Updated 2017-06-06 05:20:31 by dbohdan

A programming language initially developed for teaching programming by Niklaus Wirth at ETH Zürich.

Pascal is a procedural language, similar to C; it is a descendant of Algol, designed in reaction to the complexity of the Algol-68 specification.

One noticeable difference to Algol is in how types are specified. In Pascal complex types are constructed from simpler types, whereas in Algol (and C, sigh) the syntax is the other way round -- an object of a composite type is picked apart until one gets to the simple type within. Cf.
  var A : array [0..9] of integer;  (* Pascal *)
  int A[10];  /* C */

(C itself also has much in common with macro-assemblers, but counts in the taxonomy of computer languages as a member of the "Algol family". See e.g. [1].)

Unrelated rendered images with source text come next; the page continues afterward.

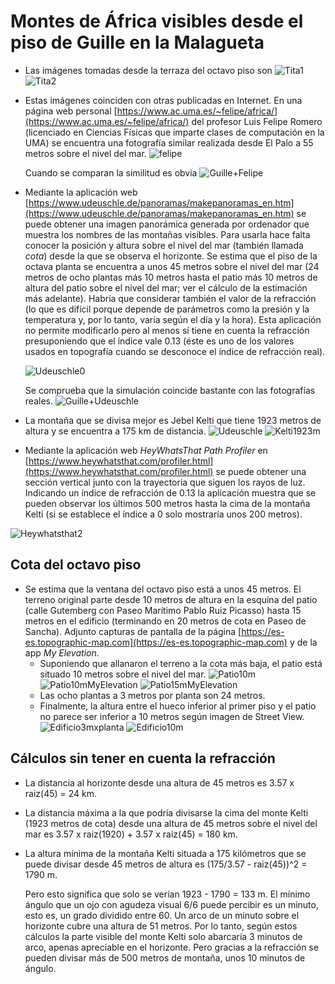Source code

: # Montes de África visibles desde el piso de Guille en la Malagueta

- Las imágenes tomadas desde la terraza del octavo piso son
  ![Tita1](img/Tita1.jpg)
  ![Tita2](img/Tita2.jpg)
- Estas imágenes coinciden con otras publicadas en Internet. En una página web personal   [https://www.ac.uma.es/~felipe/africa/](https://www.ac.uma.es/~felipe/africa/) del profesor Luis Felipe Romero (licenciado en Ciencias Físicas que imparte clases de computación en la UMA) se encuentra una fotografía similar realizada desde El Palo a 55 metros sobre el nivel del mar.
  ![felipe](img/Felipe.jpg)
  
  Cuando se comparan la similitud es obvia
  ![Guille+Felipe](img/Guille+Felipe.jpg)
  
- Mediante la aplicación web [https://www.udeuschle.de/panoramas/makepanoramas_en.htm](https://www.udeuschle.de/panoramas/makepanoramas_en.htm) se puede obtener una imagen panorámica generada por ordenador que muestra los nombres de las montañas visibles. Para usarla hace falta conocer la posición y altura sobre el nivel del mar (también llamada _cota_) desde la que se observa el horizonte. Se estima que el piso de la octava planta se encuentra a unos 45 metros sobre el nivel del mar (24 metros de ocho plantas más 10 metros hasta el patio más 10 metros de altura del patio sobre el nivel del mar; ver el cálculo de la estimación más adelante). Habría que considerar también el valor de la refracción (lo que es difícil porque depende de parámetros como la presión y la temperatura y, por lo tanto, varía según el día y la hora). Esta aplicación no permite modificarlo pero al menos sí  tiene en cuenta la refracción presuponiendo que el índice vale 0.13 (éste es uno de los valores usados en topografía cuando se desconoce el índice de refracción real).

  ![Udeuschle0](img/Udeuschle0.png)

  Se comprueba que la simulación coincide bastante con las fotografías reales.
  ![Guille+Udeuschle](img/Guille+Udeuschle.png)

- La montaña que se divisa mejor es Jebel Kelti que tiene 1923 metros de altura y se encuentra a 175 km de distancia.
  ![Udeuschle](img/Udeuschle.png)
  ![Kelti1923m](img/Kelti1923m.png)

- Mediante la aplicación web _HeyWhatsThat Path Profiler_ en [https://www.heywhatsthat.com/profiler.html](https://www.heywhatsthat.com/profiler.html) se puede obtener una sección vertical junto con la trayectoria que siguen los rayos de luz. Indicando un índice de refracción de 0.13 la aplicación muestra que se pueden observar los últimos 500 metros hasta la cima de la montaña Kelti (si se establece el índice a 0 solo mostraría unos 200 metros).

![Heywhatsthat2](img/Heywhatsthat2.png)

## Cota del octavo piso

- Se estima que la ventana del octavo piso está a unos 45 metros. El terreno original parte desde 10 metros de altura en la esquina del patio (calle Gutemberg con Paseo Marítimo Pablo Ruiz Picasso) hasta 15 metros en el edificio (terminando en 20 metros de cota en Paseo de Sancha). Adjunto capturas de pantalla de la página [https://es-es.topographic-map.com](https://es-es.topographic-map.com) y de la app _My Elevation_.
  - Suponiendo que allanaron el terreno a la cota más baja, el patio está situado 10 metros sobre el nivel del mar.
  ![Patio10m](img/Patio10m.png)
  ![Patio10mMyElevation](img/Patio10mMyElevation.png)
  ![Patio15mMyElevation](img/Patio15mMyElevation.png)
  - Las ocho plantas a 3 metros por planta son 24 metros.
  - Finalmente, la altura entre el hueco inferior al primer piso y el patio no parece ser inferior a 10 metros según imagen de Street View.
  ![Edificio3mxplanta](img/Edificio3mxplanta.png)
  ![Edificio10m](img/Edificio10m.png)
  
## Cálculos sin tener en cuenta la refracción

- La distancia al horizonte desde una altura de 45 metros es 3.57 x raiz(45) = 24 km.
- La distancia máxima a la que podría divisarse la cima del monte Kelti (1923 metros de cota) desde una altura de 45 metros sobre el nivel del mar es 3.57 x raiz(1920) + 3.57 x raiz(45) = 180 km.
- La altura mínima de la montaña Kelti situada a 175 kilómetros que se puede divisar desde 45 metros de altura es (175/3.57 - raiz(45))^2 = 1790 m.

  Pero esto significa que solo se verían 1923 - 1790 = 133 m. El mínimo ángulo que un ojo con agudeza visual 6/6 puede percibir es un minuto, esto es, un grado dividido entre 60. Un arco de un minuto sobre el horizonte cubre una altura de 51 metros. Por lo tanto, según estos cálculos la parte visible del monte Kelti solo abarcaría 3 minutos de arco, apenas apreciable en el horizonte. Pero gracias a la refracción se pueden divisar más de 500 metros de montaña, unos 10 minutos de ángulo.
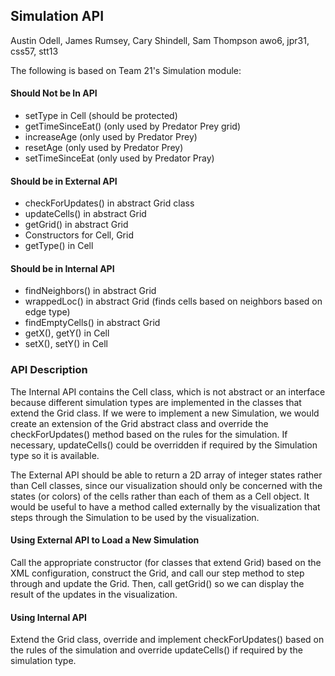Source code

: ## Simulation API

Austin Odell, James Rumsey, Cary Shindell, Sam Thompson
awo6, jpr31, css57, stt13

The following is based on Team 21's Simulation module:
#### Should Not be In API
- setType in Cell (should be protected)
- getTimeSinceEat() (only used by Predator Prey grid)
- increaseAge (only used by Predator Prey)
- resetAge (only used by Predator Prey)
- setTimeSinceEat (only used by Predator Pray)


#### Should be in External API
- checkForUpdates() in abstract Grid class
- updateCells() in abstract Grid
- getGrid() in abstract Grid
- Constructors for Cell, Grid
- getType() in Cell


#### Should be in Internal API
- findNeighbors() in abstract Grid
- wrappedLoc() in abstract Grid (finds cells based on neighbors based on edge type)
- findEmptyCells() in abstract Grid
- getX(), getY() in Cell
- setX(), setY() in Cell

### API Description

The Internal API contains the Cell class, which is not abstract or an interface because different
simulation types are implemented in the classes that extend the Grid class. If we were to implement a new Simulation,
we would create an extension of the Grid abstract class and override the checkForUpdates() method
based on the rules for the simulation. If necessary, updateCells() could be overridden if required by the Simulation type so it
is available.

The External API should be able to return a 2D array of integer states rather than Cell classes,
since our visualization should only be concerned with the states (or colors) of the cells rather than
each of them as a Cell object. It would be useful to have a method called externally by the visualization that steps through the Simulation to be
used by the visualization.

#### Using External API to Load a New Simulation

Call the appropriate constructor (for classes that extend Grid) based on the XML configuration, construct the Grid, and call 
our step method to step through and update the Grid. Then, call getGrid() so we can display the result of the updates in the visualization.

#### Using Internal API

Extend the Grid class, override and implement checkForUpdates() based on the rules of the simulation and override updateCells() if required
by the simulation type.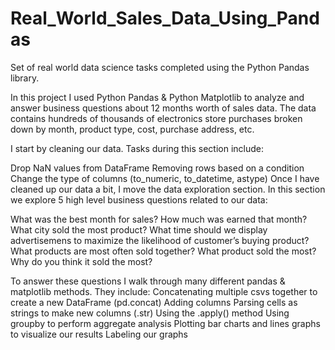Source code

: # Real_World_Sales_Data_Using_Pandas
Set of real world data science tasks completed using the Python Pandas library.

In this project I used Python Pandas & Python Matplotlib to analyze and answer business questions about 12 months worth of sales data. The data contains hundreds of thousands of electronics store purchases broken down by month, product type, cost, purchase address, etc.

I start by cleaning our data. Tasks during this section include:

Drop NaN values from DataFrame
Removing rows based on a condition
Change the type of columns (to_numeric, to_datetime, astype)
Once I have cleaned up our data a bit, I move the data exploration section.
In this section we explore 5 high level business questions related to our data:

What was the best month for sales? How much was earned that month?
What city sold the most product?
What time should we display advertisemens to maximize the likelihood of customer’s buying product?
What products are most often sold together?
What product sold the most? Why do you think it sold the most?

To answer these questions I walk through many different pandas & matplotlib methods. 
They include:
Concatenating multiple csvs together to create a new DataFrame (pd.concat)
Adding columns
Parsing cells as strings to make new columns (.str)
Using the .apply() method
Using groupby to perform aggregate analysis
Plotting bar charts and lines graphs to visualize our results
Labeling our graphs
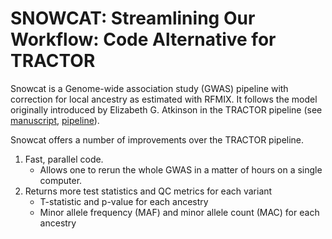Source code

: # SNOWCAT: Streamlining Our Workflow: Code Alternative for TRACTOR

Snowcat is a Genome-wide association study (GWAS) pipeline with
correction for local ancestry as estimated with RFMIX.
It follows the model originally introduced by Elizabeth G. Atkinson in the TRACTOR pipeline
(see [manuscript](https://www.nature.com/articles/s41588-020-00766-y), 
[pipeline](https://github.com/Atkinson-Lab/Tractor)).

Snowcat offers a number of improvements over the TRACTOR pipeline.

1. Fast, parallel code. 
    - Allows one to rerun the whole GWAS in a matter of hours on a single computer.
2. Returns more test statistics and QC metrics for each variant
    - T-statistic and p-value for each ancestry
    - Minor allele frequency (MAF) and minor allele count (MAC) for each ancestry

Pascal descendants include: Delphi Pascal, Modula 2, Modula 3 [2], Oberon, Oberon/2 [3], Component Pascal [4] and Free Pascal.

See http://www.xploiter.com/mirrors/pascal/default.htm for a self-paced learning module on Pascal programming.

pascal on the Tcl'ers Chat is Pascal Scheffers

The language was named in honor to the French philosopher and mathematician Blaise Pascal, who is also known for the Pascal Triangle. Here's Tcl code that produces the next row of the triangle, given any row:
 proc pascal {{lastrow ""}} {
   set res 1
    foreach a [lrange $lastrow 1 end] b $lastrow {
        lappend res [expr $a+$b]
    }
    set res
 } ;# RS
 % pascal
 1
 %pascal 1
 1 1
 % pascal {1 1}
 1 2 1
 % pascal {1 2 1}
 1 3 3 1
 % pascal {1 3 3 1}
 1 4 6 4 1

Note that in the last foreach step, a is "" (because the shorter list has ended). expr evaluates the string +1, which returns the final 1. But the expression must not be braced, otherwise it would raise an error by expr's parser, which would not take "" for a summand...

KBK: The numbers in Pascal's triangle are, of course, the binomial coefficients. Tcllib has a robust ::math::combinatorics::choose procedure for computing them, even for large and fractional arguments.